India’s bond market is flashing warning signs. The yields on the government 10-year benchmark bond are up by close to 90 basis points since May 2025. Despite cuts in interest rates and liquidity measures from the RBI, this has occurred.
There are twin pressures at play here. First, the geopolitical situation has driven up oil prices. The price of Brent crude stands above $100 per barrel, which puts negative sentiments in place because of supply worries. This has a direct impact on India, which is an oil-importing country.
Higher bond yields do not stay confined to the financial markets. They feed directly into borrowing costs for banks. When banks face higher costs, they pass them on through dearer loans. Home loans, car loans, and business credit all get more expensive.

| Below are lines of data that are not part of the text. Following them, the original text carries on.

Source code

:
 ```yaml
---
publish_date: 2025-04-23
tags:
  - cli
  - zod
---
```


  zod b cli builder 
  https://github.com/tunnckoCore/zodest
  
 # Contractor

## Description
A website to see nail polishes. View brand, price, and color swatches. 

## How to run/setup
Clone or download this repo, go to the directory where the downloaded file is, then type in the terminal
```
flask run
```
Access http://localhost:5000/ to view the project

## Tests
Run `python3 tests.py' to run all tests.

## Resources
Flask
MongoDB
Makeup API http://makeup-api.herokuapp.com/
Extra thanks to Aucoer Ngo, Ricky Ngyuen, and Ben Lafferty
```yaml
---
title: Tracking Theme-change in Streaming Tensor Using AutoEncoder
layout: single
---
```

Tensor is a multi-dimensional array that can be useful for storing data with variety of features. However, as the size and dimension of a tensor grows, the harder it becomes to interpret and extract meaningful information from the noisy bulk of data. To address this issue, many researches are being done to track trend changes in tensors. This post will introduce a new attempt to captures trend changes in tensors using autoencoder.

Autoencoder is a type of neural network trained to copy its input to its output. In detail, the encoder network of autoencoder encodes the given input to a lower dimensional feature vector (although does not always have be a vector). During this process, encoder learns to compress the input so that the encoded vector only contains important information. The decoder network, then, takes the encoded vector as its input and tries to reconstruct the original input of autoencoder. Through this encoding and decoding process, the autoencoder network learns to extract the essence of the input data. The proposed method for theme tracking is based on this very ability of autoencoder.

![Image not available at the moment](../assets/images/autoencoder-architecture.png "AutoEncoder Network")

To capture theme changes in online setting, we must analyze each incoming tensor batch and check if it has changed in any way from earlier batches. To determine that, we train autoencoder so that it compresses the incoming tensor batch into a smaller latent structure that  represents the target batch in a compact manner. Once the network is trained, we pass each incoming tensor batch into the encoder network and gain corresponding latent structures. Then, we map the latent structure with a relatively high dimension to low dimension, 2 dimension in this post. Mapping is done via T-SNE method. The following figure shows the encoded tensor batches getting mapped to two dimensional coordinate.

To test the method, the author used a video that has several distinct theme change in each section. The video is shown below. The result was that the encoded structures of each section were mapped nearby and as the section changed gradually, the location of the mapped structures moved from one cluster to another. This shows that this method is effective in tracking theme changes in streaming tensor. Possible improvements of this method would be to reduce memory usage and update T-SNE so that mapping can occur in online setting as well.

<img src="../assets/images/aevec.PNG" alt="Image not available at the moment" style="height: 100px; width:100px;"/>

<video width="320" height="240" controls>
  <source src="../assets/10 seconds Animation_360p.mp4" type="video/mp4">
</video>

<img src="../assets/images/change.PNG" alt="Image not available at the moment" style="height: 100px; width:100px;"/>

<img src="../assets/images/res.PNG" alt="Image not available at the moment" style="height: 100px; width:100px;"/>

Gross market borrowing for FY27 is set at ₹17.2 lakh crore, decreasing to ₹16.09 lakh crore after debt switches. Combined central and state borrowing is expected to surpass ₹30 trillion in 2026-27. This heavy supply pressure pushes bond prices down and yields up, which leaves less money available for private sector lending.

Market analysts are divided on how high yields can go. IndusInd Bank expects the 10-year yield to touch 7.45% by the end of 2026. Kotak Mahindra Bank sees it trading in the 6.8% to 7.4% range until March.
Goldman Sachs analysts have raised their inflation forecast for FY2026-27 and now expect two additional RBI rate hikes this year. If that happens, borrowing costs will stay elevated longer.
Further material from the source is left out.